# Predicting Reservoir Storage

My project's goal is to model and predic reservoir water levels in California. Using a previous years temperature and precipitation data, I hoped to see how accurately I could predict reservoir capacity and provide a range of possible values, not given the current water year data.

This project is of utmost importance given California's intensifying climate crisis. For my process of data analysis and model training, I use Folsom Lake, the 10th largest dam in California and a key water supply for millions of its residents. My goal was to create a model that could use exogenous seasonal variables to predict seasonal water supply and its annual minimum.  Folsom Lake is going increasingly deep in its reserves during the extending droughts, having got to as low as 14% of its capacity in 2014. My ultimate goal is to predict the conditions that would cause Folsom Lake to be unusable, ie. near empty and unavailable for use as a water supply for the millions of people who rely on it, the agricultural companies, and the water-species. 

In [1]:
#import libraries

import pandas as pd
import matplotlib.pyplot as plt
import numpy as np
%matplotlib inline

from statsmodels.graphics.tsaplots import plot_pacf
from statsmodels.graphics.tsaplots import plot_acf
from statsmodels.tsa.arima_model import ARMA
from statsmodels.tsa.statespace.sarimax import SARIMAX
from statsmodels.tsa.seasonal import seasonal_decompose
import statsmodels.api as sm

import warnings
warnings.filterwarnings('ignore', 'statsmodels.tsa.arima_model.ARMA', FutureWarning)
warnings.filterwarnings('ignore', 'statsmodels.tsa.arima_model.ARIMA', FutureWarning)
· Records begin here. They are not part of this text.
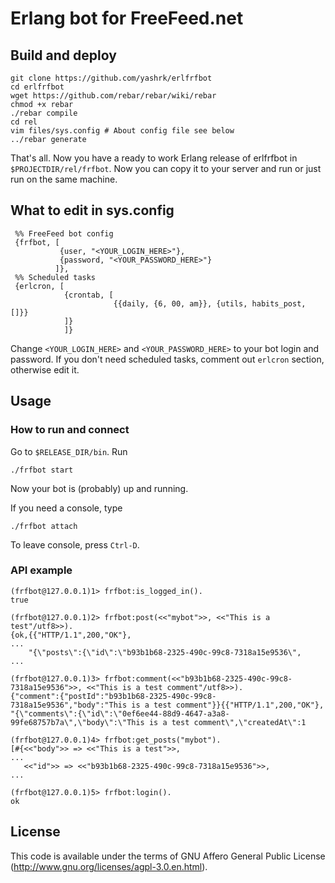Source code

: # Erlang bot for FreeFeed.net #

## Build and deploy ##

```
git clone https://github.com/yashrk/erlfrfbot
cd erlfrfbot
wget https://github.com/rebar/rebar/wiki/rebar
chmod +x rebar
./rebar compile
cd rel
vim files/sys.config # About config file see below
../rebar generate
```

That's all. Now you have a ready to work Erlang release of erlfrfbot in `$PROJECTDIR/rel/frfbot`. Now you can copy it to your server and run or just run on the same machine.

## What to edit in sys.config ##

```
 %% FreeFeed bot config
 {frfbot, [
           {user, "<YOUR_LOGIN_HERE>"},
           {password, "<YOUR_PASSWORD_HERE>"}
          ]},
 %% Scheduled tasks
 {erlcron, [
            {crontab, [
                       {{daily, {6, 00, am}}, {utils, habits_post, []}}
            ]}
            ]}
```

Change `<YOUR_LOGIN_HERE>` and `<YOUR_PASSWORD_HERE>` to your bot login and password. If you don't need scheduled tasks, comment out `erlcron` section, otherwise edit it.

## Usage ##

### How to run and connect ###

Go to `$RELEASE_DIR/bin`. Run

```
./frfbot start
```

Now your bot is (probably) up and running.

If you need a console, type
```
./frfbot attach
```

To leave console, press `Ctrl-D`.

### API example ###

```
(frfbot@127.0.0.1)1> frfbot:is_logged_in().
true

(frfbot@127.0.0.1)2> frfbot:post(<<"mybot">>, <<"This is a test"/utf8>>).
{ok,{{"HTTP/1.1",200,"OK"},
...
    "{\"posts\":{\"id\":\"b93b1b68-2325-490c-99c8-7318a15e9536\",
...

(frfbot@127.0.0.1)3> frfbot:comment(<<"b93b1b68-2325-490c-99c8-7318a15e9536">>, <<"This is a test comment"/utf8>>).
{"comment":{"postId":"b93b1b68-2325-490c-99c8-7318a15e9536","body":"This is a test comment"}}{{"HTTP/1.1",200,"OK"},
"{\"comments\":{\"id\":\"0ef6ee44-88d9-4647-a3a8-99fe68757b7a\",\"body\":\"This is a test comment\",\"createdAt\":1

(frfbot@127.0.0.1)4> frfbot:get_posts("mybot").
[#{<<"body">> => <<"This is a test">>,
...
   <<"id">> => <<"b93b1b68-2325-490c-99c8-7318a15e9536">>,
...

(frfbot@127.0.0.1)5> frfbot:login().
ok

```

## License ##

This code is available under the terms of GNU Affero General Public License (http://www.gnu.org/licenses/agpl-3.0.en.html).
from sklearn.model_selection import train_test_split
from sklearn.metrics import mean_squared_error
from sklearn.model_selection import TimeSeriesSplit




## The Data

To predict Folsom Lake's water storage, we can take daily data from the US Bureau of Reclamation. There are also 4 exogenous variables of interest which could help in predictions: storage inflow, release, water evaporation, and precipitation. 

In [2]:
precipitation = pd.read_csv('data/folsomlake/folsomlake_daily_precipitation.csv',header=7) #inch total
storage = pd.read_csv('data/folsomlake/folsomlake_daily_storage.csv',header=7) #acre feet
release = pd.read_csv('data/folsomlake/folsomlake_daily_release.csv',header=7) #avg cfs 24 hr
inflow = pd.read_csv('data/folsomlake/folsomlake_daily_inflow.csv',header=7) #avg cfs 24 hr
evaporation = pd.read_csv('data/folsomlake/folsomlake_daily_evaporation.csv',header=7) #sum cfs 24 hr

The 8-station Sierra Index tracks precipitation across the Northern Sierras, and is an accurate measure of the water coming into the Sacramento River watershed. The Sacramento River watershed is the largest watershed in California, and contains many of the key reservoirs we will be modelling.

Meanwhile, the 5-station Sierra Index tracks precipitation in the Southern Sierras, and is a measure of the water year of the San Joaquin River watershed, the second largest watershed in the state.

I am downloading this to utilize as an exogenous variable.

In [3]:
northsierra = pd.read_csv('data/8SI.csv')
southsierra = pd.read_excel('data/5SI.xlsx')